> WHAT IS EXPECTED: Locate every line in the records below that contains the word "width", and copy each one.

Dataset entries:
>>>

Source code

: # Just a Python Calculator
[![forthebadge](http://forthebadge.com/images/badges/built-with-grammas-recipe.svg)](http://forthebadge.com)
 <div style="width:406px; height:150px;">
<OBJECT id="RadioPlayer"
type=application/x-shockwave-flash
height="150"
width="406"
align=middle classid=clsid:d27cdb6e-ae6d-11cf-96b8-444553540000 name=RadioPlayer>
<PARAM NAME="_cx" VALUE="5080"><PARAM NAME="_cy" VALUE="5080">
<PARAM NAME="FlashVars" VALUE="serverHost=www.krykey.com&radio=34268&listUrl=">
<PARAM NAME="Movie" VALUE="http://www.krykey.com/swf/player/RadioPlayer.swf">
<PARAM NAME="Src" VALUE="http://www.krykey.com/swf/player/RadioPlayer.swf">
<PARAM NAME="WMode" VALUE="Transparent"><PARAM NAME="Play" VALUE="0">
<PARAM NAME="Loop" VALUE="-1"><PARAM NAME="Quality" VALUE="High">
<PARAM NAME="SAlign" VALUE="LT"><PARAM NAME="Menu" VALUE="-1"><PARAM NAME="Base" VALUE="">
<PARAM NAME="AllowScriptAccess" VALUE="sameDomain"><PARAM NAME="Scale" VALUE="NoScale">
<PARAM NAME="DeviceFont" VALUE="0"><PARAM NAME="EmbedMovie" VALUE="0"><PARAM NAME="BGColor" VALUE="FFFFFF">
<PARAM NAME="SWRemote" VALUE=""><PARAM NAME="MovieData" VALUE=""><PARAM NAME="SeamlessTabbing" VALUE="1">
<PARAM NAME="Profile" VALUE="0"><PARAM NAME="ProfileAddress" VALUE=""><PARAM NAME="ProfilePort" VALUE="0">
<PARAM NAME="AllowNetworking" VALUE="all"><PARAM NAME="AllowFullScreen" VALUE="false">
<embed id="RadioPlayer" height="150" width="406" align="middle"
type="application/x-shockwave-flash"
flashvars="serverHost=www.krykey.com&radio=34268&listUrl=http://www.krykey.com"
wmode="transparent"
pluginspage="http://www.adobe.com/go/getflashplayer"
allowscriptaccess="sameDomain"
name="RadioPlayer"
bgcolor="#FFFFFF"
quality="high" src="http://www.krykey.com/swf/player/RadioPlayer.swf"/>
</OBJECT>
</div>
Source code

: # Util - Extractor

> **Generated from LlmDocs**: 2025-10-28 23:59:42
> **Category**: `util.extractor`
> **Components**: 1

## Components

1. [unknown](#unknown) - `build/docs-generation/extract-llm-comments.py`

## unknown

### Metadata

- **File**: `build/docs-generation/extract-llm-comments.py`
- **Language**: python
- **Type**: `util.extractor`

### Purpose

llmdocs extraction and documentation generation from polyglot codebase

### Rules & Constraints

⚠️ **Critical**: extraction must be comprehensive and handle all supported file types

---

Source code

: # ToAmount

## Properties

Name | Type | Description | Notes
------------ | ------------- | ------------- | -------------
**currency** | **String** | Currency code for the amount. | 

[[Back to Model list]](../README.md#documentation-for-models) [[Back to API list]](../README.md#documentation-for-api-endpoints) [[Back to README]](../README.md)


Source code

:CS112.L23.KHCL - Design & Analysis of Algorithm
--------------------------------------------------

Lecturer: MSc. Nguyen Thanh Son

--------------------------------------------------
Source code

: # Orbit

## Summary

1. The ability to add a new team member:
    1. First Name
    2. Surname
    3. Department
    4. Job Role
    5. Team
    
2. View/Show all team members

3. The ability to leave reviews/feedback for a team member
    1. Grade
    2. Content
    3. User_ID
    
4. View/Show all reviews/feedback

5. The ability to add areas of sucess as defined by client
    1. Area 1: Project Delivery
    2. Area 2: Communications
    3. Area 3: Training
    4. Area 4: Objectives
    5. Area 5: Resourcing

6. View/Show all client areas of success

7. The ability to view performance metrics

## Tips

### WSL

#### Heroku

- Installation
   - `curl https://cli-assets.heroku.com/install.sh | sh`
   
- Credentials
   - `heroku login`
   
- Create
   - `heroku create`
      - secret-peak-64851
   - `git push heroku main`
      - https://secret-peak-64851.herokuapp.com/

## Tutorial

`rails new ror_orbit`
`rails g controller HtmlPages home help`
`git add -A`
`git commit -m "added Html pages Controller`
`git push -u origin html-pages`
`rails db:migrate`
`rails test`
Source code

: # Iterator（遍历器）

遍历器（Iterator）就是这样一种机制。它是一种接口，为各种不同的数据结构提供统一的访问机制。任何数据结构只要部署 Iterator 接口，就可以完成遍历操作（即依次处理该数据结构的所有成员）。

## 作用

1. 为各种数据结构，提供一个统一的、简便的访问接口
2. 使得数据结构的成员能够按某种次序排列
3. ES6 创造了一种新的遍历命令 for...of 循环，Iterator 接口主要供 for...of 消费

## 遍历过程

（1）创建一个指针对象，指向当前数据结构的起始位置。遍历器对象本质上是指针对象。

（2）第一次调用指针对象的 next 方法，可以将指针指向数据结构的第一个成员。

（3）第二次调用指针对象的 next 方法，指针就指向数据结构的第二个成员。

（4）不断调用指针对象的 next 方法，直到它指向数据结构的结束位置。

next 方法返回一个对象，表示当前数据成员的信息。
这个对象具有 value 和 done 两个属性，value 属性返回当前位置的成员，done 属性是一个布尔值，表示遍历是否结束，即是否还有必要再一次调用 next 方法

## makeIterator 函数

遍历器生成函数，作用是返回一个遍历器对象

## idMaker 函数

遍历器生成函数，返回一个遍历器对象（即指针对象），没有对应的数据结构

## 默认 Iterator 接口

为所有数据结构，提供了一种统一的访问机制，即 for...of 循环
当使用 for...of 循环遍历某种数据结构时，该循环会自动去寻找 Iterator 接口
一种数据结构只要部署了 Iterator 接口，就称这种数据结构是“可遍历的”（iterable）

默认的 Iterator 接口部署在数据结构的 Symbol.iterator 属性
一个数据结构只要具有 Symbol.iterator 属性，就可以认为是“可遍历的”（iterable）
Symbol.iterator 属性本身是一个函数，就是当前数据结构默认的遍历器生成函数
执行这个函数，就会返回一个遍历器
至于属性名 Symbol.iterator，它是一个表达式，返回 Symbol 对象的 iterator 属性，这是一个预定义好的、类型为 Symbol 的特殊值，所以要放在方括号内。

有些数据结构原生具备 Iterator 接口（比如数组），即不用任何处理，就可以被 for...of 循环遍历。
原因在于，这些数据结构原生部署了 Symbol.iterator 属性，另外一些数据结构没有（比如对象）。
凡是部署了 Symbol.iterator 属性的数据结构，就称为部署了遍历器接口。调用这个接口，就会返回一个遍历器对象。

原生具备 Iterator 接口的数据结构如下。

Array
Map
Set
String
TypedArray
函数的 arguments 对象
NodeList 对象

<<<

> PROBLEM SOLUTION:
 <div style="width:406px; height:150px;">
width="406"
<embed id="RadioPlayer" height="150" width="406" align="middle"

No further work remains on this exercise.